Türkiye, savaşın başlarında dış siyasetindeki bu gelişmelere ve daha sonra savaşın Balkanlar ile Akdeniz’e yayılmasına rağmen, Üçlü ittifakın 2 numaralı Protokolüne dayanarak savaşa katılmadı ve tarafsızlığını sürdürdü.

Türkiye’nin yürütmeye çalıştığı “savaşa girmeme” ve bu çerçevede “denge politikası” bakımından çok daha zor bir dönem olmuştur. Bu dönemde savaşan taraflarca Türkiye’ye savaş dışı tutumunu terk etmesi için sürekli ve yoğun bir baskı yapılmıştır. Türkiye’yi müttefikler yanında savaşa sokmak için pompaladığı “Polonya Sendromu” propagandası, Almanya ile SSCB tarafından aynı anda işgale uğrama korkusu” olarak adlandırılan bu sendrom, Türk yetkilileri ciddi anlamda kaygılandırmıştır.
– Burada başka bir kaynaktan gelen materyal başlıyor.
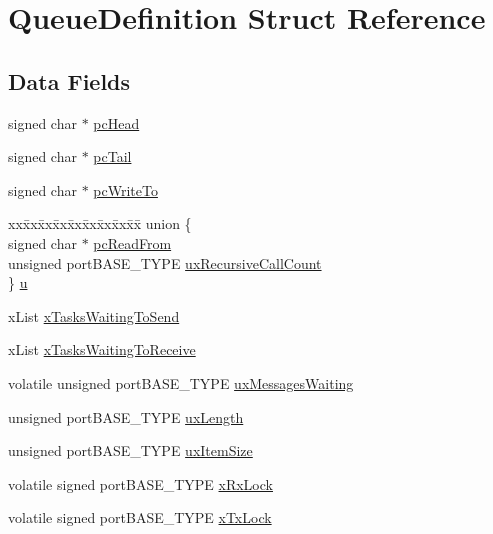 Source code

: \hypertarget{structQueueDefinition}{}\section{Queue\+Definition Struct Reference}
\label{structQueueDefinition}
\subsection*{Data Fields}
\begin{DoxyCompactItemize}
\item 
signed char $\ast$ \mbox{\hyperlink{structQueueDefinition_ae27bcbc6d35f837dedc62321501daa49}{pc\+Head}}
\item 
signed char $\ast$ \mbox{\hyperlink{structQueueDefinition_a107296146c82cd122e0ba0756fb89c9d}{pc\+Tail}}
\item 
signed char $\ast$ \mbox{\hyperlink{structQueueDefinition_a019aa270dc6be4b3d0ea3f32e6730529}{pc\+Write\+To}}
\item 
\begin{tabbing}
xx\=xx\=xx\=xx\=xx\=xx\=xx\=xx\=xx\=\kill
union \{\\
\>signed char $\ast$ \mbox{\hyperlink{structQueueDefinition_a6fd0b7b0b51bb9654cdf0899bdaa4936}{pcReadFrom}}\\
\>unsigned portBASE\_TYPE \mbox{\hyperlink{structQueueDefinition_a0582284771e9c079fa3276a31f3805ad}{uxRecursiveCallCount}}\\
\} \mbox{\hyperlink{structQueueDefinition_ab2c557f3e7a58a29bd07c3c62e7e568a}{u}}\\

\end{tabbing}\item 
x\+List \mbox{\hyperlink{structQueueDefinition_a073ad0a31a51508395efd54599c73ee1}{x\+Tasks\+Waiting\+To\+Send}}
\item 
x\+List \mbox{\hyperlink{structQueueDefinition_a3f26a41f0c0d17fc4645905b309b33aa}{x\+Tasks\+Waiting\+To\+Receive}}
\item 
volatile unsigned port\+B\+A\+S\+E\+\_\+\+T\+Y\+PE \mbox{\hyperlink{structQueueDefinition_a8e3b24b25631daa65cc8b860346013e3}{ux\+Messages\+Waiting}}
\item 
unsigned port\+B\+A\+S\+E\+\_\+\+T\+Y\+PE \mbox{\hyperlink{structQueueDefinition_af1edbb7426dad16a57e1fc6bb475bc7e}{ux\+Length}}
\item 
unsigned port\+B\+A\+S\+E\+\_\+\+T\+Y\+PE \mbox{\hyperlink{structQueueDefinition_ad8719a7d6da96299b7ed158a621ae7e5}{ux\+Item\+Size}}
\item 
volatile signed port\+B\+A\+S\+E\+\_\+\+T\+Y\+PE \mbox{\hyperlink{structQueueDefinition_a55d7241c91d75f3bf4ad4032aeaaf824}{x\+Rx\+Lock}}
\item 
volatile signed port\+B\+A\+S\+E\+\_\+\+T\+Y\+PE \mbox{\hyperlink{structQueueDefinition_a393aeeb16596b1be505014b57158c995}{x\+Tx\+Lock}}
\end{DoxyCompactItemize}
Türkiye ile Sovyetler Birliği, 25 Mart 1941’de bir “Saldırmazlık Bildirisi” yayınlandı. Ardından 18 Haziran 1941’de Ankara’da “Türk-Alman Dostluk Antlaşması” imzalandı. Tamamı üç madde ve on yıl süreli olan bu Antlaşma ile Türkiye, Almanya’dan kendine saldırmayacağına ait güvenceyi resmen almış, Almanya da Türkiye’nin tarafsızlığını sürdürmesini sağlamış oldu. Almanya ve SSCB tarafından Boğazların müttefiklere açılmaması için yoğun bir baskıya maruz kalan Türkiye, Alman-Sovyet savaşı başladıktan sonra ise bunun tersi yönde bu kez Almanlara karşı Boğazları Müttefiklere açma yönünde İngiliz ve Sovyetlerin baskısına maruz kaldı.
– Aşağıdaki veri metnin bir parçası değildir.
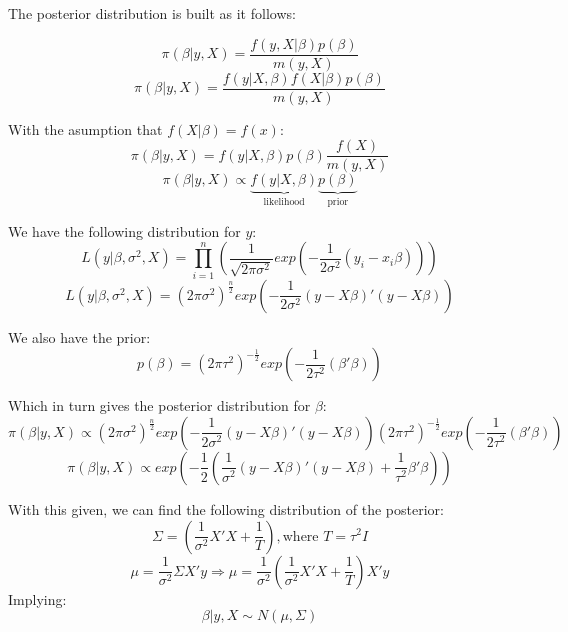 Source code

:\documentclass[12pt,onecolumn]{article}
\begin{document}
\begin{enumerate}
  The posterior distribution is built as it follows:

  \begin{equation*}
      \pi(\beta|y,X)=\frac{f(y,X|\beta)p(\beta)}{m(y,X)}
  \end{equation*}
  \begin{equation*}
    \pi(\beta|y,X)=\frac{f(y|X,\beta)f(X|\beta)p(\beta)}{m(y,X)}
  \end{equation*}

  With the asumption that $f(X|\beta)=f(x)$:
  \begin{equation*}
      \pi(\beta|y,X)=f(y|X,\beta)p(\beta)\frac{f(X)}{m(y,X)}
  \end{equation*}
  \begin{equation*}
      \pi(\beta|y,X)\propto\underbrace{f(y|X,\beta)}_\text{likelihood}\underbrace{p(\beta)}_\text{prior}
  \end{equation*}

  We have the following distribution for $y$:
  \begin{equation*}
      L(y|\beta,\sigma^2,X)=\prod_{i=1}^{n}\left(\frac{1}{\sqrt{2\pi\sigma^2}}exp\left({-\frac{1}{2\sigma^2}(y_i-x_i\beta)}\right)\right)
  \end{equation*}
  \begin{equation*}
      L(y|\beta,\sigma^2,X)=(2\pi\sigma^2)^{\frac{n}{2}}{exp\left(-\frac{1}{2\sigma^2}(y-X\beta)'(y-X\beta)\right)}
  \end{equation*}

  We also have the prior:
  \begin{equation*}
      p(\beta)=\left(2\pi\tau^2\right)^{-\frac{1}{2}}exp\left(-\frac{1}{2\tau^2}(\beta'\beta)\right)
  \end{equation*}

  Which in turn gives the posterior distribution for $\beta$:
  \begin{equation*}
      \pi(\beta|y,X)\propto(2\pi\sigma^2)^{\frac{n}{2}}{exp\left(-\frac{1}{2\sigma^2}(y-X\beta)'(y-X\beta)\right)}\left(2\pi\tau^2\right)^{-\frac{1}{2}}exp\left(-\frac{1}{2\tau^2}(\beta'\beta)\right)
  \end{equation*}
  \begin{equation*}
      \pi(\beta|y,X)\propto{exp\left(-\frac{1}{2}\left(\frac{1}{\sigma^2}{(y-X\beta)'(y-X\beta)}+\frac{1}{\tau^2}\beta'\beta\right)\right)}
  \end{equation*}
  
  With this given, we can find the following distribution of the posterior:
  \begin{equation*}
      \Sigma=\left(\frac{1}{\sigma^2}X'X+\frac{1}{T}\right), \text{where $T=\tau^2I$}
  \end{equation*}
  \begin{equation*}
      \mu=\frac{1}{\sigma^2}\Sigma{X'y}\Rightarrow\mu=\frac{1}{\sigma^2}\left(\frac{1}{\sigma^2}X'X+\frac{1}{T}\right)X'y
  \end{equation*}
  Implying:
  \begin{equation*}
      \beta|y,X\sim{N}(\mu,\Sigma)
  \end{equation*}


\end{enumerate}
\end{document}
Bu arada Türkiye’nin Almanya ile saldırmazlık anlaşması imzalaması, Türk- Amerikan ilişkilerinde soruna yol açmış ve ABD, Türkiye’ye olan yardımını durdurmuştur. Bu durum Pearl Harbor baskınından sonra ABD’nin savaşa girmesi ile değişmiş ve Japonya’nın Almanya’nın yanında savaşa katılmasının Türkiye üzerinde etki yaratmasından çekinen ABD bu tavrını değiştirmiş, 1942’den itibaren Türkiye’ye yardımlar yeniden başlatılmıştır.
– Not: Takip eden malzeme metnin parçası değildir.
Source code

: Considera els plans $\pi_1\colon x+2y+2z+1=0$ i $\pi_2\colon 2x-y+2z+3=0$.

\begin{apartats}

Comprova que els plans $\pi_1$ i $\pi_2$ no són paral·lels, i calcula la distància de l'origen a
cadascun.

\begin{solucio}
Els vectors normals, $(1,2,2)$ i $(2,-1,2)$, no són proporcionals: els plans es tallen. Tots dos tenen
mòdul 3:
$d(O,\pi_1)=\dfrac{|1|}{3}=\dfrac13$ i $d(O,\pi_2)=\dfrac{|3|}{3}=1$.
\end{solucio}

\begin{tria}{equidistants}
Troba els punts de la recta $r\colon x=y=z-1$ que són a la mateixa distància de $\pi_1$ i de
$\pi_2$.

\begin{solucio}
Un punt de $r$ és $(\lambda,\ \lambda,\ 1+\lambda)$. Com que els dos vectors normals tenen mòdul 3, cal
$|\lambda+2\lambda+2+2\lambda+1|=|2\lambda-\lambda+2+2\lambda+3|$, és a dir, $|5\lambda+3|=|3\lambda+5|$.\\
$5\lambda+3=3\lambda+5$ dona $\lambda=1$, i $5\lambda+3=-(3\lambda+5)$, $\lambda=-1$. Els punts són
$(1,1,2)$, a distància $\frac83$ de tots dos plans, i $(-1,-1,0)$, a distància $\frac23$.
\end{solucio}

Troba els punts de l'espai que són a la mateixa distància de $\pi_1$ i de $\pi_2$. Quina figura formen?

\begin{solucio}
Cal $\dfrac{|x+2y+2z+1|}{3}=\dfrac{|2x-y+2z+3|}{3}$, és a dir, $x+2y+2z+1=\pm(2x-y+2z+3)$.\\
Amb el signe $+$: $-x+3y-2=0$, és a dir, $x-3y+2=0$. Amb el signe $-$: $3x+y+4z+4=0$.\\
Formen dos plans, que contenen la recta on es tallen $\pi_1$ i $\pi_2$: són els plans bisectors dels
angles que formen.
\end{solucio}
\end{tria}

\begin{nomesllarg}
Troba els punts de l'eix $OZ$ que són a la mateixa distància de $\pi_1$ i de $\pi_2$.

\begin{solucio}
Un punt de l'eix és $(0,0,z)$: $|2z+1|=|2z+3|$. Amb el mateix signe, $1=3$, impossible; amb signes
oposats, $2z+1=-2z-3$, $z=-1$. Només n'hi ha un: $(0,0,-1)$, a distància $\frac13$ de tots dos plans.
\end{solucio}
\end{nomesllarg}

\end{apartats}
Savaşın Son Dönemi ve Türkiye Üzerine Baskılar

1942’nin sonlarında Türkiye üzerinde Almanya’nın baskısı azalırken bunun yerini Müttefiklerin baskısı almıştır. Savaşın genel durumu 1943 yılından itibaren lehlerine dönen müttefikler savaş sırasında, savaşın yürütülmesini sağlamak ve zafere ulaşabilmek için alınacak önlemleri tespit etmek, aynı zamanda savaş sonrası düzeni belirlemek üzere aralarında çeşitli toplantılar yapmışlardır. Bu toplantılar;

  • Casabalnca Konferansı
  • Adana Konferansı (İnönü – Churchill görüşmeleri)
  • Quebec Konferansı
  • Moskova Konferansı
  • Kahire Konferansı ( Eden – Menemencioğlu Görüşmesi )
  • Tahran Konferansı
  • İkinci Kahire konferansı

1944 yazında Müttefiklerin baskısı sonucunda Türkiye 2 Ağustos 1944’te TBMM’nin aldığı kararla Almanya ile tüm ilişkilerini kesmiştir. Bu kararlar, bozulan TürkiyeMüttefikler ilişkisini yeniden canlandırmaya başlamıştır.

Savaşın Son Dönemi ve Türkiye

Türkiye bu arada müttefiklerle Nisan başında bozulan ilişkilerini bir bakıma dengelemek için Sovyetlerle temasa geçmiştir. 1944 Mayıs ve Haziran aylarında Sovyetlerle yakınlaşmak istediyse de Sovyetler bu yakınlaşma için Türkiye’nin savaşa katılmasını şart koşmuştu. Almanya ile tüm ilişkilerin kesilmesi sonrasında İngiltere ve ABD ile kısmen ilişkiler yumuşamış ancak Türk-Sovyet ilişkileri iyice soğumuştu. Churchill ile Stalin arasında 9 Ekim 1944’te yapılan Moskova Görüşmesinde nüfus bölgeleri belirlenmiş ve İngiltere SSCB’nin Montreux Boğazlar Sözleşmesi’nde ayrıntıları daha sonra görüşülecek olan değişiklik teklifini prensip olarak kabul etmiştir.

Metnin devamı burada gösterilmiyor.